Methodology in a Nutshell

The researchers used data from X (formerly Twitter) and created two datasets: one of conspiracy theorists and another of non-conspiracy theorists. They employed a variety of text-based features grouped into three categories:

  • Emotions: Utilized zero-shot learning to detect eight basic emotions in tweets.
  • Idioms: Compiled a list of idioms commonly used by conspiracy theorists.
  • Linguistic Features: Analyzed lexical, syntactical, semantic, structural, and subject-specific characteristics.

Results Summary

The paper found that conspiracy theorists and control users exhibit different writing styles which can be classified with high accuracy. The best-performing model achieved an impressive F1 score of 0.87.

Emotional Features

Emotional content was one aspect the paper explored. Through sentiment analysis, it became clear that conspiracy theorists tend to show more disgust and sadness, while generic users lean towards joy and anger. Although emotional features were less discriminative compared to other categories, they still added value to the analysis.

Idioms of Conspiracy Theorists

The researchers also used idioms characteristic of conspiracy theorists. Some of the phrases they identified included:

  • "Trust no one"
  • "The truth is out there"
  • "Follow the money"

Interestingly, these idioms showed significant differences between the two user groups, offering another layer for classification.

Linguistic Features

The paper's strongest results came from linguistic features. These included:

  • Lexical Features: Such as the count of unique words and punctuation usage.
  • Syntactical Features: Like the number of coordinating and subordinating clauses.
  • Semantic Features: Including the use of pronouns and named entities.
  • Structural Features: Capturing sentence length and other textual structuring elements.
  • Subject-specific Features: Focusing on readability indices, indicating the complexity of the language used.

Strong Numerical Results

The standout performance came from the Light Gradient Boosting Machine (LGBM) classifier:

  • F1 Score: 0.87
  • Precision and Recall: Both high, indicating a reliable model

Implications

Practical Implications

  1. Detection Tools: This research could inform the development of tools to identify conspiracy theorists online, potentially aiding in the control of disinformation spread.
  2. Content Moderation: Social media platforms can leverage these findings to fine-tune their content moderation strategies.

Theoretical Implications

  1. Understanding Psycholinguistics: The paper adds depth to our understanding of how language and emotional content can reveal underlying beliefs.
  2. Robust Classifiers: Highlighting the efficacy of text-based classifiers builds a foundation for similar future research.

Speculating on the Future

Given the findings, future research could delve into:

  • Platform Generalization: Testing if these features hold for other social media platforms like Facebook or Reddit.
  • Temporal Dynamics: Examining how these features evolve over time with changing social and political climates.
  • Broader Feature Sets: Incorporating more diverse linguistic and contextual features to boost accuracy further.

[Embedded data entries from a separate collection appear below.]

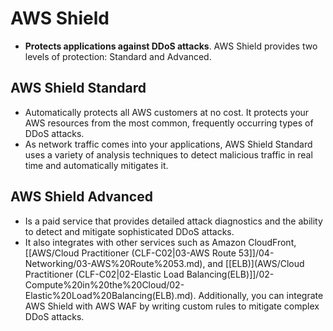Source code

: # AWS Shield
- **Protects applications against DDoS attacks**. AWS Shield provides two levels of protection: Standard and Advanced.

## AWS Shield Standard
- Automatically protects all AWS customers at no cost. It protects your AWS resources from the most common, frequently occurring types of DDoS attacks.
- As network traffic comes into your applications, AWS Shield Standard uses a variety of analysis techniques to detect malicious traffic in real time and automatically mitigates it.

## AWS Shield Advanced
- Is a paid service that provides detailed attack diagnostics and the ability to detect and mitigate sophisticated DDoS attacks.
- It also integrates with other services such as Amazon CloudFront, [[AWS/Cloud Practitioner (CLF-C02|03-AWS Route 53]]/04-Networking/03-AWS%20Route%2053.md), and [[ELB)](AWS/Cloud Practitioner (CLF-C02|02-Elastic Load Balancing(ELB)]]/02-Compute%20in%20the%20Cloud/02-Elastic%20Load%20Balancing(ELB).md). Additionally, you can integrate AWS Shield with AWS WAF by writing custom rules to mitigate complex DDoS attacks.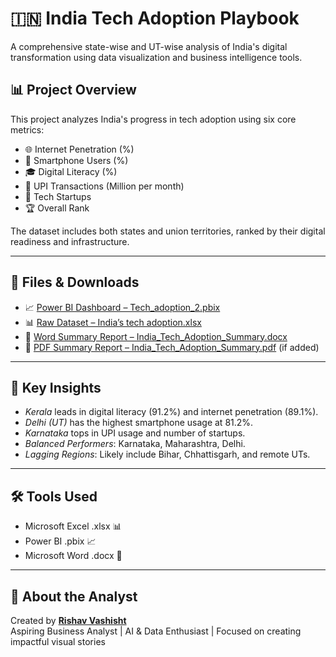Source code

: # 🇮🇳 India Tech Adoption Playbook

A comprehensive state-wise and UT-wise analysis of India's digital transformation using data visualization and business intelligence tools.

## 📊 Project Overview

This project analyzes India's progress in tech adoption using six core metrics:
- 🌐 Internet Penetration (%)
- 📱 Smartphone Users (%)
- 🎓 Digital Literacy (%)
- 💸 UPI Transactions (Million per month)
- 🚀 Tech Startups
- 🏆 Overall Rank

The dataset includes both states and union territories, ranked by their digital readiness and infrastructure.

---

## 📂 Files & Downloads

- 📈 [Power BI Dashboard – Tech_adoption_2.pbix](Tech_adoption_2.pbix)
- 📊 [Raw Dataset – India’s tech adoption.xlsx](India’s%20tech%20adoption.xlsx)
- 📝 [Word Summary Report – India_Tech_Adoption_Summary.docx](India_Tech_Adoption_Summary.docx)
- 📄 [PDF Summary Report – India_Tech_Adoption_Summary.pdf](India_Tech_Adoption_Summary.pdf) (if added)

---

## 📌 Key Insights

- *Kerala* leads in digital literacy (91.2%) and internet penetration (89.1%).
- *Delhi (UT)* has the highest smartphone usage at 81.2%.
- *Karnataka* tops in UPI usage and number of startups.
- *Balanced Performers*: Karnataka, Maharashtra, Delhi.
- *Lagging Regions*: Likely include Bihar, Chhattisgarh, and remote UTs.

---

## 🛠 Tools Used

- Microsoft Excel .xlsx 📊
- Power BI .pbix 📈
- Microsoft Word .docx 📝

---

## 🧠 About the Analyst

Created by **[Rishav Vashisht](https://www.linkedin.com/in/rishav-vashisht-249088356)**  
Aspiring Business Analyst | AI & Data Enthusiast | Focused on creating impactful visual stories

This paper shines a bright light on the stylistic markers that differentiate conspiracy theorists from other users online. While focusing on text alone, the findings show promise for developing effective tools to identify and mitigate the spread of conspiracy theories. This research lays down a robust framework for future explorations into understanding and managing online disinformation.